**** Provided data ****
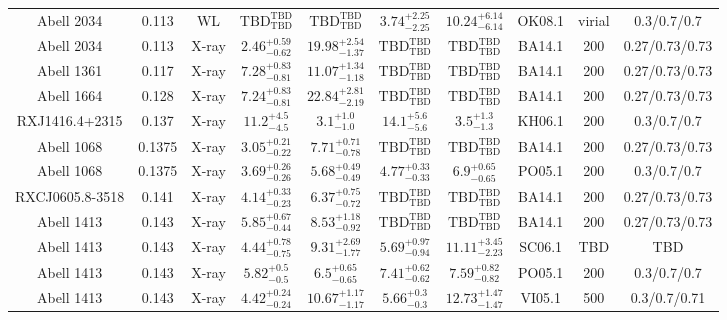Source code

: \begin{table}
\begin{tabular}{cccccccccc}
Abell 2034 & 0.113 & WL & ${\mathrm{TBD}}^{\mathrm{TBD}}_{\mathrm{TBD}}$ & ${\mathrm{TBD}}^{\mathrm{TBD}}_{\mathrm{TBD}}$ & ${3.74}^{+2.25}_{-2.25}$ & ${10.24}^{+6.14}_{-6.14}$ & OK08.1 & virial & 0.3/0.7/0.7 \\
Abell 2034 & 0.113 & X-ray & ${2.46}^{+0.59}_{-0.62}$ & ${19.98}^{+2.54}_{-1.37}$ & ${\mathrm{TBD}}^{\mathrm{TBD}}_{\mathrm{TBD}}$ & ${\mathrm{TBD}}^{\mathrm{TBD}}_{\mathrm{TBD}}$ & BA14.1 & 200 & 0.27/0.73/0.73 \\
Abell 1361 & 0.117 & X-ray & ${7.28}^{+0.83}_{-0.81}$ & ${11.07}^{+1.34}_{-1.18}$ & ${\mathrm{TBD}}^{\mathrm{TBD}}_{\mathrm{TBD}}$ & ${\mathrm{TBD}}^{\mathrm{TBD}}_{\mathrm{TBD}}$ & BA14.1 & 200 & 0.27/0.73/0.73 \\
Abell 1664 & 0.128 & X-ray & ${7.24}^{+0.83}_{-0.81}$ & ${22.84}^{+2.81}_{-2.19}$ & ${\mathrm{TBD}}^{\mathrm{TBD}}_{\mathrm{TBD}}$ & ${\mathrm{TBD}}^{\mathrm{TBD}}_{\mathrm{TBD}}$ & BA14.1 & 200 & 0.27/0.73/0.73 \\
RXJ1416.4+2315 & 0.137 & X-ray & ${11.2}^{+4.5}_{-4.5}$ & ${3.1}^{+1.0}_{-1.0}$ & ${14.1}^{+5.6}_{-5.6}$ & ${3.5}^{+1.3}_{-1.3}$ & KH06.1 & 200 & 0.3/0.7/0.7 \\
Abell 1068 & 0.1375 & X-ray & ${3.05}^{+0.21}_{-0.22}$ & ${7.71}^{+0.71}_{-0.78}$ & ${\mathrm{TBD}}^{\mathrm{TBD}}_{\mathrm{TBD}}$ & ${\mathrm{TBD}}^{\mathrm{TBD}}_{\mathrm{TBD}}$ & BA14.1 & 200 & 0.27/0.73/0.73 \\
Abell 1068 & 0.1375 & X-ray & ${3.69}^{+0.26}_{-0.26}$ & ${5.68}^{+0.49}_{-0.49}$ & ${4.77}^{+0.33}_{-0.33}$ & ${6.9}^{+0.65}_{-0.65}$ & PO05.1 & 200 & 0.3/0.7/0.7 \\
RXCJ0605.8-3518 & 0.141 & X-ray & ${4.14}^{+0.33}_{-0.23}$ & ${6.37}^{+0.75}_{-0.72}$ & ${\mathrm{TBD}}^{\mathrm{TBD}}_{\mathrm{TBD}}$ & ${\mathrm{TBD}}^{\mathrm{TBD}}_{\mathrm{TBD}}$ & BA14.1 & 200 & 0.27/0.73/0.73 \\
Abell 1413 & 0.143 & X-ray & ${5.85}^{+0.67}_{-0.44}$ & ${8.53}^{+1.18}_{-0.92}$ & ${\mathrm{TBD}}^{\mathrm{TBD}}_{\mathrm{TBD}}$ & ${\mathrm{TBD}}^{\mathrm{TBD}}_{\mathrm{TBD}}$ & BA14.1 & 200 & 0.27/0.73/0.73 \\
Abell 1413 & 0.143 & X-ray & ${4.44}^{+0.78}_{-0.75}$ & ${9.31}^{+2.69}_{-1.77}$ & ${5.69}^{+0.97}_{-0.94}$ & ${11.11}^{+3.45}_{-2.23}$ & SC06.1 & TBD & TBD \\
Abell 1413 & 0.143 & X-ray & ${5.82}^{+0.5}_{-0.5}$ & ${6.5}^{+0.65}_{-0.65}$ & ${7.41}^{+0.62}_{-0.62}$ & ${7.59}^{+0.82}_{-0.82}$ & PO05.1 & 200 & 0.3/0.7/0.7 \\
Abell 1413 & 0.143 & X-ray & ${4.42}^{+0.24}_{-0.24}$ & ${10.67}^{+1.17}_{-1.17}$ & ${5.66}^{+0.3}_{-0.3}$ & ${12.73}^{+1.47}_{-1.47}$ & VI05.1 & 500 & 0.3/0.7/0.71 \\

\end{tabular}
\end{table}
****
- [About this task]
Copy out each line of the entries that holds "tabular".

- [Solution]
\begin{tabular}{cccccccccc}
\end{tabular}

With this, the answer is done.